TL;DR @playwright/mcp defaults to an accessibility tree (browser_snapshot) instead of screenshots, cutting token consumption by 90%+. Combined with Playwright's native auto-wait, it's the best starting point for AI agents doing web automation.

#playwright #mcp #browser-automation #ai-agent #e2e-testing #developer-tools

Table of Contents

Installation and Configuration
Tool List
Accessibility Tree Mode vs Screenshot Mode
What Auto-wait Actually Means
Multi-tab Management
Limitations
In Summary
References

🌏 中文版

@playwright/mcp is the official Playwright MCP server maintained by Microsoft, letting AI agents control a browser through the Model Context Protocol. Its defining design choice: no screenshots by default. Instead it returns an ARIA accessibility tree to describe page state, dramatically cutting token consumption.

Installation and Configuration

Start it directly with npx — no global install required:

{
  "mcpServers": {
    "playwright": {
      "command": "npx",
      "args": ["@playwright/mcp@latest"]
    }
  }
}

Launches headless Chromium by default.

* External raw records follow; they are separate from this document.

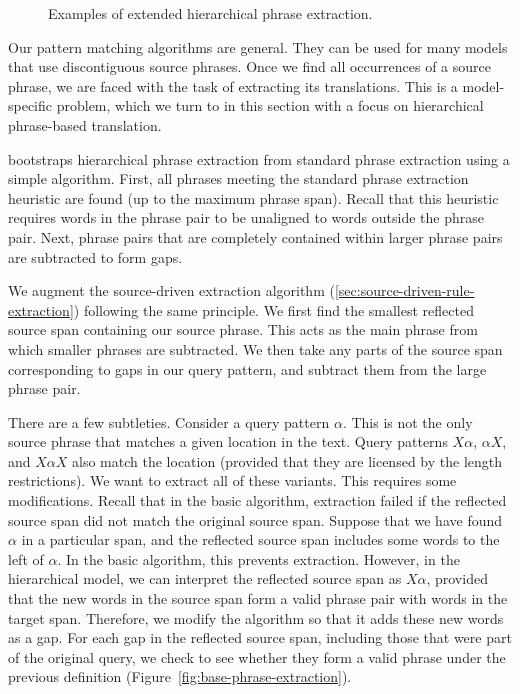 \figpreamble
\begin{figure}
	\figfontsize{
	\begin{center}
		
	\end{center}}
	\figpostamble
	\caption{Examples of extended hierarchical phrase extraction.}
	\label{fig:extended-phrase-extraction}
\end{figure}

Our pattern matching algorithms
are general.  They can be used for many models that use discontiguous
source phrases.  Once we find all occurrences of a source
phrase, we are faced with the task of extracting its 
translations.  This is a model-specific problem, which we turn
to in this section with a focus on hierarchical phrase-based
translation.

\citet{Chiang:2005:acl,Chiang:2007:cl}
bootstraps hierarchical phrase extraction from standard phrase
extraction using a simple algorithm.  First, all phrases
meeting the standard phrase extraction heuristic are found 
(up to the maximum phrase span).
Recall that this heuristic requires words in the
phrase pair to be unaligned to words outside the phrase pair.
Next, phrase pairs that are completely contained within larger 
phrase pairs are subtracted to form gaps.

We augment the source-driven extraction algorithm 
(\textsection\ref{sec:source-driven-rule-extraction}) 
following the same principle.  We first find the smallest 
reflected source span containing our source phrase.  This 
acts as the main phrase from which smaller phrases are subtracted.  
We then take any parts of the source span
corresponding to gaps in our query pattern, and subtract them
from the large phrase pair.  

There are a few subtleties.  
Consider a query pattern $\alpha$.  This is not
the only source phrase that matches a given location in the text.
Query patterns $X\alpha$, $\alpha{}X$, and $X\alpha{}X$ also match
the location (provided that they are licensed by the length restrictions).  
We want to extract all of these variants.  This
requires some modifications.  Recall that in the basic algorithm, 
extraction failed if the reflected source span did not match the original source span.
Suppose that we have found $\alpha$ in a particular span, and the
reflected source span includes some words to the left of $\alpha$.
In the basic algorithm, this prevents extraction.  However,
in the hierarchical model, we can interpret the reflected source span as 
$X\alpha$, provided that the new words in the source span 
form a valid phrase pair with words in the target span.  
Therefore, we modify the algorithm so that
it adds these new words as a gap.  For each gap in the reflected
source span, including those that were part of the original
query, we check to see whether they form a valid phrase under
the previous definition (Figure~\ref{fig:base-phrase-extraction}).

For headed mode (visible browser window):

{
  "mcpServers": {
    "playwright": {
      "command": "npx",
      "args": ["@playwright/mcp@latest", "--headed"]
    }
  }
}

Attach to an existing Chrome instance:

{
  "args": ["@playwright/mcp@latest", "--cdp-endpoint", "ws://localhost:9222"]
}

Tool List

@playwright/mcp organises its tools into several categories:

Navigation

browser_navigate — go to URL
browser_go_back / browser_go_forward — history navigation
browser_reload — refresh the page

Page State

browser_snapshot — get ARIA accessibility tree (default mode, no image)
browser_screenshot — screenshot (base64 PNG, requires a vision model)

Interaction

browser_click — click element (by ARIA label / role / text)
browser_type — type text into an input
browser_press_key — press key (Enter, Tab, Escape, etc.)
browser_hover — mouse hover
browser_drag — drag and drop

Forms

browser_select_option — pick a dropdown value
browser_file_upload — upload a file
browser_handle_dialog — handle alert / confirm / prompt

Network and Dev

browser_network_requests — list page network requests
browser_console_messages — retrieve console output
browser_evaluate — execute JS in the page context

Tab Management

browser_tab_list — list all open tabs
browser_tab_new — open a new tab
browser_tab_select — switch to a tab
browser_tab_close — close a tab

Export

browser_pdf_save — save page as PDF

Accessibility Tree Mode vs Screenshot Mode

browser_snapshot is @playwright/mcp’s most important differentiator. It returns the ARIA tree as structured text, something like this:

- heading "Product List" [level=1]
- list
  - listitem
    - link "MacBook Pro 16-inch" [href="/products/macbook-pro"]
    - text "$2,499"
    - button "Add to Cart"
  - listitem
    - link "iPad Pro" [href="/products/ipad-pro"]
    - text "$1,099"
    - button "Add to Cart"

A 1920×1080 screenshot base64-encoded is roughly 100–300 KB, translating to tens of thousands of tokens; the accessibility tree for the same page is typically 2–10 KB and can be processed by any text model without vision capability.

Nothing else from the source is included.